Abstract
Synthesis and Characterization of Mesoporous Silica Nanoparticles Loaded with Repaglinide for Dissolution Enhancement
Department of Pharmaceutics, MET’s Institute of Pharmacy, Bhujbal Knowledge City, Adgaon, Nashik (M.S) 422 003, affiliated to Savitribai Phule Pune University, Pune, India; 1Department of Pharmaceutical Chemistry, MET’s Institute of Pharmacy, Bhujbal Knowledge City, Adgaon, Nashik (M.S) 422 003, affiliated to Savitribai Phule Pune University, Pune, India
Correspondence Address:
Department of Pharmaceutics, MET’s Institute of Pharmacy, Bhujbal Knowledge City, Adgaon, Nashik (M.S) 422 003, affiliated to Savitribai Phule Pune University, Pune, India; 1Department of Pharmaceutical Chemistry, MET’s Institute of Pharmacy, Bhujbal Knowledge City, Adgaon, Nashik (M.S) 422 003, affiliated to Savitribai Phule Pune University, Pune, India, E-mail: moreshwarppatil@gmail.com
It was evident from the literature that mesoporous silica nanoparticles can be a suitable drug carrier system because of biocompatibility, drug loading capacity; targeting ability and tunable porosity.
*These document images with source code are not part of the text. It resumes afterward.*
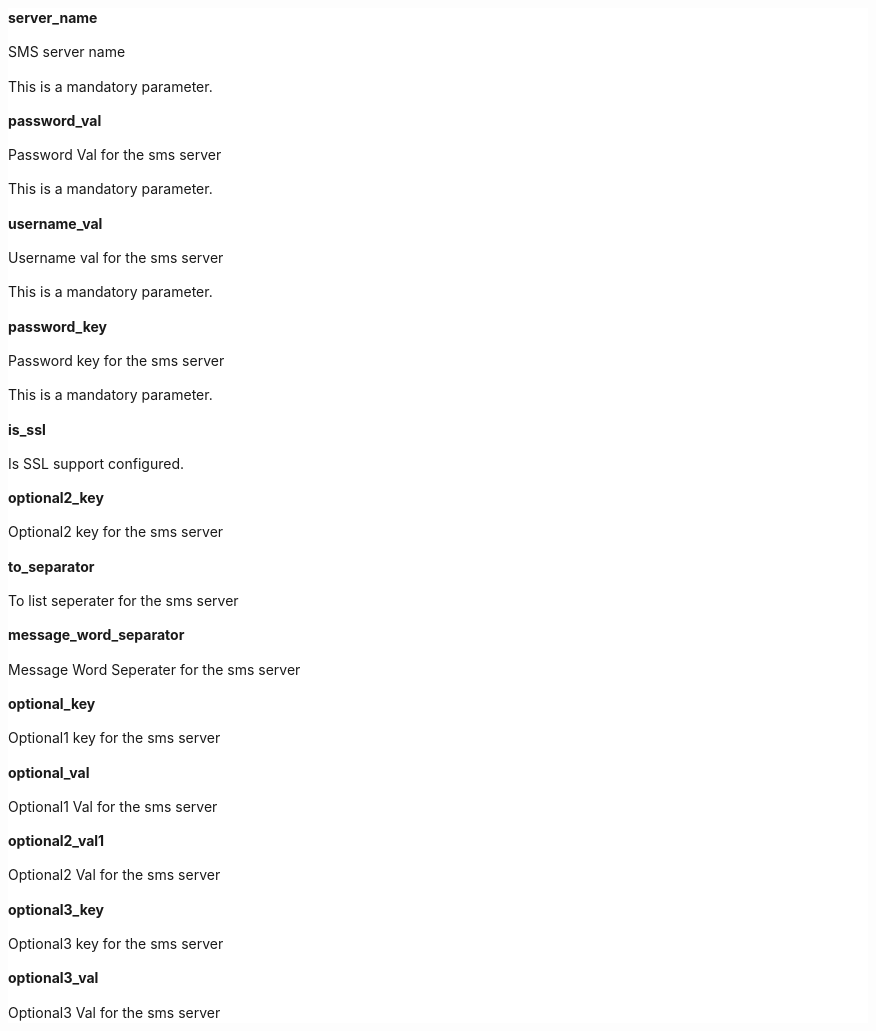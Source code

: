 **server\_name**

SMS server name

This is a mandatory parameter.

**password\_val**

Password Val for the sms server

This is a mandatory parameter.

**username\_val**

Username val for the sms server

This is a mandatory parameter.

**password\_key**

Password key for the sms server

This is a mandatory parameter.

**is\_ssl**

Is SSL support configured.

**optional2\_key**

Optional2 key for the sms server

**to\_separator**

To list seperater for the sms server

**message\_word\_separator**

Message Word Seperater for the sms server

**optional\_key**

Optional1 key for the sms server

**optional\_val**

Optional1 Val for the sms server

**optional2\_val1**

Optional2 Val for the sms server

**optional3\_key**

Optional3 key for the sms server

**optional3\_val**

Optional3 Val for the sms server
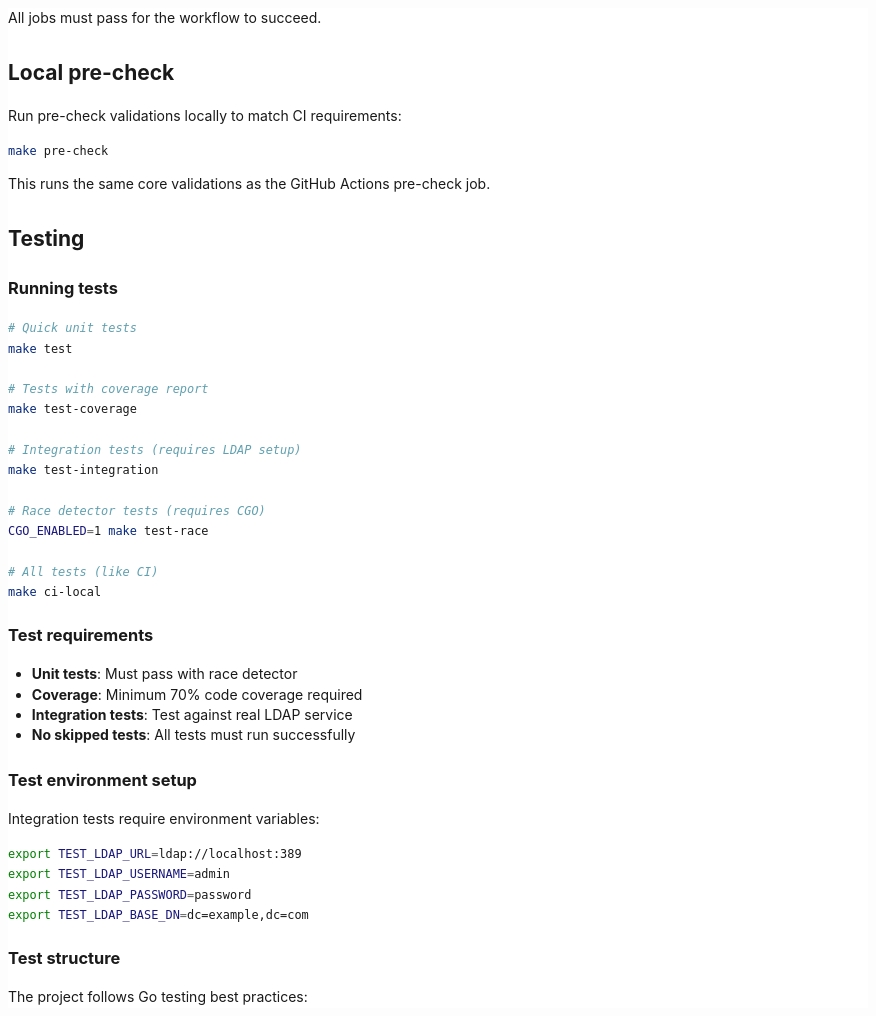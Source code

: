 All jobs must pass for the workflow to succeed.

## Local pre-check

Run pre-check validations locally to match CI requirements:

```bash
make pre-check
```

This runs the same core validations as the GitHub Actions pre-check job.

## Testing

### Running tests

```bash
# Quick unit tests
make test

# Tests with coverage report
make test-coverage

# Integration tests (requires LDAP setup)
make test-integration

# Race detector tests (requires CGO)
CGO_ENABLED=1 make test-race

# All tests (like CI)
make ci-local
```

### Test requirements

- **Unit tests**: Must pass with race detector
- **Coverage**: Minimum 70% code coverage required
- **Integration tests**: Test against real LDAP service
- **No skipped tests**: All tests must run successfully

### Test environment setup

Integration tests require environment variables:

```bash
export TEST_LDAP_URL=ldap://localhost:389
export TEST_LDAP_USERNAME=admin
export TEST_LDAP_PASSWORD=password
export TEST_LDAP_BASE_DN=dc=example,dc=com
```

### Test structure

The project follows Go testing best practices:
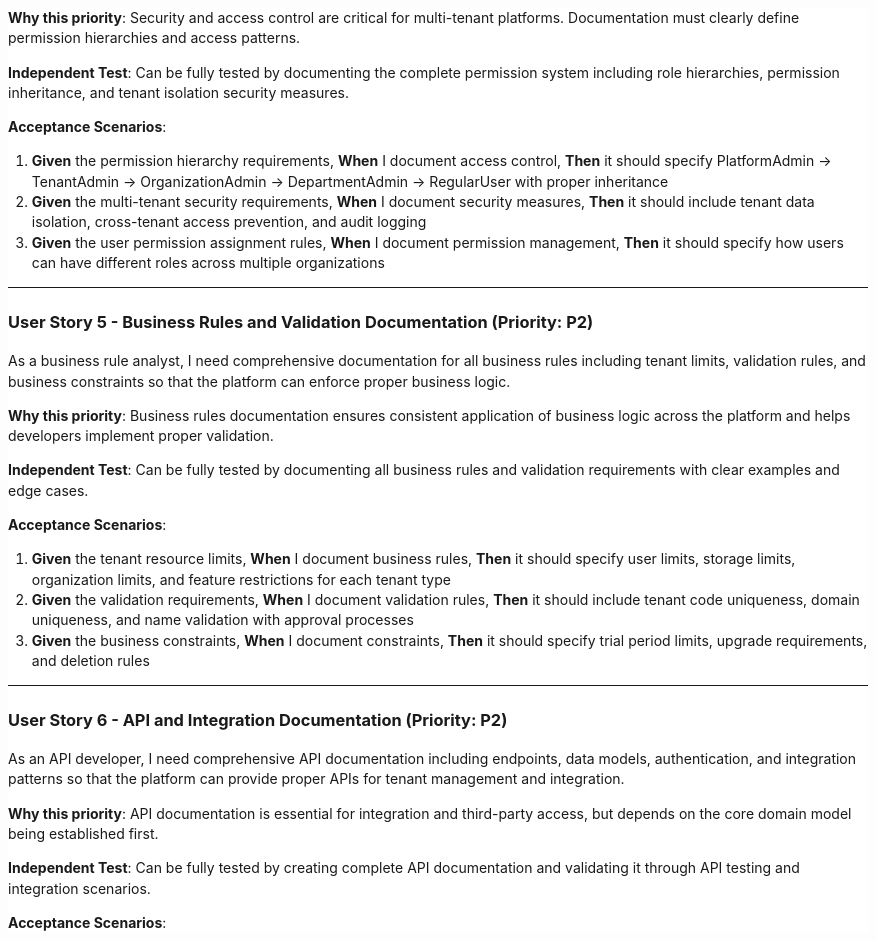 **Why this priority**: Security and access control are critical for multi-tenant platforms. Documentation must clearly define permission hierarchies and access patterns.

**Independent Test**: Can be fully tested by documenting the complete permission system including role hierarchies, permission inheritance, and tenant isolation security measures.

**Acceptance Scenarios**:

1. **Given** the permission hierarchy requirements, **When** I document access control, **Then** it should specify PlatformAdmin → TenantAdmin → OrganizationAdmin → DepartmentAdmin → RegularUser with proper inheritance
2. **Given** the multi-tenant security requirements, **When** I document security measures, **Then** it should include tenant data isolation, cross-tenant access prevention, and audit logging
3. **Given** the user permission assignment rules, **When** I document permission management, **Then** it should specify how users can have different roles across multiple organizations

---

### User Story 5 - Business Rules and Validation Documentation (Priority: P2)

As a business rule analyst, I need comprehensive documentation for all business rules including tenant limits, validation rules, and business constraints so that the platform can enforce proper business logic.

**Why this priority**: Business rules documentation ensures consistent application of business logic across the platform and helps developers implement proper validation.

**Independent Test**: Can be fully tested by documenting all business rules and validation requirements with clear examples and edge cases.

**Acceptance Scenarios**:

1. **Given** the tenant resource limits, **When** I document business rules, **Then** it should specify user limits, storage limits, organization limits, and feature restrictions for each tenant type
2. **Given** the validation requirements, **When** I document validation rules, **Then** it should include tenant code uniqueness, domain uniqueness, and name validation with approval processes
3. **Given** the business constraints, **When** I document constraints, **Then** it should specify trial period limits, upgrade requirements, and deletion rules

---

### User Story 6 - API and Integration Documentation (Priority: P2)

As an API developer, I need comprehensive API documentation including endpoints, data models, authentication, and integration patterns so that the platform can provide proper APIs for tenant management and integration.

**Why this priority**: API documentation is essential for integration and third-party access, but depends on the core domain model being established first.

**Independent Test**: Can be fully tested by creating complete API documentation and validating it through API testing and integration scenarios.

**Acceptance Scenarios**:
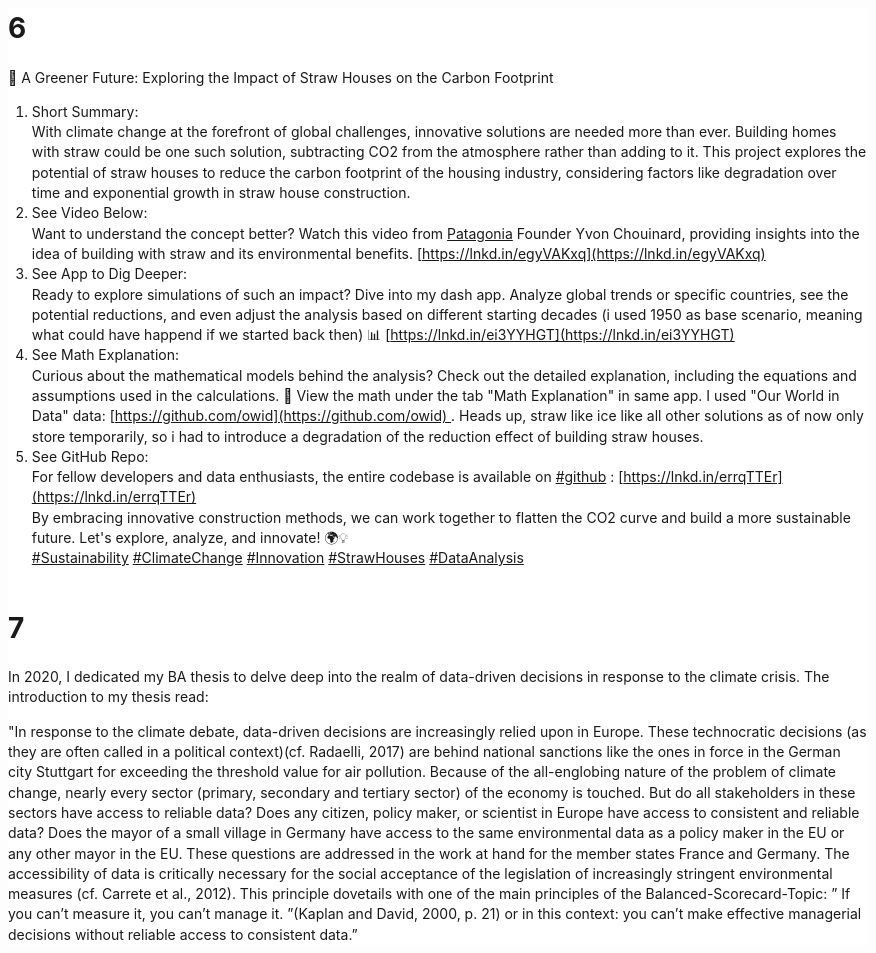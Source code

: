 
# 6 

🌱 A Greener Future: Exploring the Impact of Straw Houses on the Carbon Footprint  
1. Short Summary:  
With climate change at the forefront of global challenges, innovative solutions are needed more than ever. Building homes with straw could be one such solution, subtracting CO2 from the atmosphere rather than adding to it. This project explores the potential of straw houses to reduce the carbon footprint of the housing industry, considering factors like degradation over time and exponential growth in straw house construction.  
2. See Video Below:  
Want to understand the concept better? Watch this video from [Patagonia](https://www.linkedin.com/company/patagonia_2/) Founder Yvon Chouinard, providing insights into the idea of building with straw and its environmental benefits. [https://lnkd.in/egyVAKxq](https://lnkd.in/egyVAKxq)  
3. See App to Dig Deeper:  
Ready to explore simulations of such an impact? Dive into my dash app. Analyze global trends or specific countries, see the potential reductions, and even adjust the analysis based on different starting decades (i used 1950 as base scenario, meaning what could have happend if we started back then) 📊 [https://lnkd.in/ei3YYHGT](https://lnkd.in/ei3YYHGT)  
4. See Math Explanation:  
Curious about the mathematical models behind the analysis? Check out the detailed explanation, including the equations and assumptions used in the calculations. 🧮 View the math under the tab "Math Explanation" in same app. I used "Our World in Data" data: [https://github.com/owid](https://github.com/owid) . Heads up, straw like ice like all other solutions as of now only store temporarily, so i had to introduce a degradation of the reduction effect of building straw houses.   
5. See GitHub Repo:  
For fellow developers and data enthusiasts, the entire codebase is available on [#github](https://www.linkedin.com/feed/hashtag/?keywords=github&highlightedUpdateUrns=urn%3Ali%3Aactivity%3A7092799964925284352) : [https://lnkd.in/errqTTEr](https://lnkd.in/errqTTEr)  
By embracing innovative construction methods, we can work together to flatten the CO2 curve and build a more sustainable future. Let's explore, analyze, and innovate! 🌍💡  
[#Sustainability](https://www.linkedin.com/feed/hashtag/?keywords=sustainability&highlightedUpdateUrns=urn%3Ali%3Aactivity%3A7092799964925284352) [#ClimateChange](https://www.linkedin.com/feed/hashtag/?keywords=climatechange&highlightedUpdateUrns=urn%3Ali%3Aactivity%3A7092799964925284352) [#Innovation](https://www.linkedin.com/feed/hashtag/?keywords=innovation&highlightedUpdateUrns=urn%3Ali%3Aactivity%3A7092799964925284352) [#StrawHouses](https://www.linkedin.com/feed/hashtag/?keywords=strawhouses&highlightedUpdateUrns=urn%3Ali%3Aactivity%3A7092799964925284352) [#DataAnalysis](https://www.linkedin.com/feed/hashtag/?keywords=dataanalysis&highlightedUpdateUrns=urn%3Ali%3Aactivity%3A7092799964925284352)


# 7 

In 2020, I dedicated my BA thesis to delve deep into the realm of data-driven decisions in response to the climate crisis. The introduction to my thesis read:  
  
"In response to the climate debate, data-driven decisions are increasingly relied upon in Europe. These technocratic decisions (as they are often called in a political context)(cf. Radaelli, 2017) are behind national sanctions like the ones in force in the German city Stuttgart for exceeding the threshold value for air pollution. Because of the all-englobing nature of the problem of climate change, nearly every sector (primary, secondary and tertiary sector) of the economy is touched. But do all stakeholders in these sectors have access to reliable data? Does any citizen, policy maker, or scientist in Europe have access to consistent and reliable data? Does the mayor of a small village in Germany have access to the same environmental data as a policy maker in the EU or any other mayor in the EU. These questions are addressed in the work at hand for the member states France and Germany. The accessibility of data is critically necessary for the social acceptance of the legislation of increasingly stringent environmental measures (cf. Carrete et al., 2012). This principle dovetails with one of the main principles of the Balanced-Scorecard-Topic: ” If you can’t measure it, you can’t manage it. ”(Kaplan and David, 2000, p. 21) or in this context: you can’t make effective managerial decisions without reliable access to consistent data.”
This investigation was aimed to synthesize mesoporous silica carriers by sol-gel method using tetraethyl orthosilicate as precursor and cetyl trimethyl ammonium bromide and cetylpyrridinium chloride as a pore generating agent. Initially the effect of molar concentrations of cationic surfactants on the pore size of porous nanoparticles was studied followed by loading of repaglinide onto the surface as well as inside the pores of nanoparticles by solvent immersion method. The loaded mesoporous silica nanoparticles were evaluated for % drug loading and in vitro release. Techniques including N2-adsorption-desorption isotherm, x-ray diffractometry, scanning electron microscopy were used for characterization. The drug loading (90.3±0.25 %) was observed highest in case of nanoparticles prepared with and cetyl trimethyl ammonium bromide than that of cetylpyrridinium chloride. The drug release was found 96.5±1.15 % which was more than that of pure drug and marketed formulation. The results revealed drug loading with slight decrease in crystallinity of drug in mesoporous silica nanoparticles. The particles were spherical in shape with smooth surface. In conclusion the mesoporous silica nanoparticles had shown increased dissolution because of increased surface area.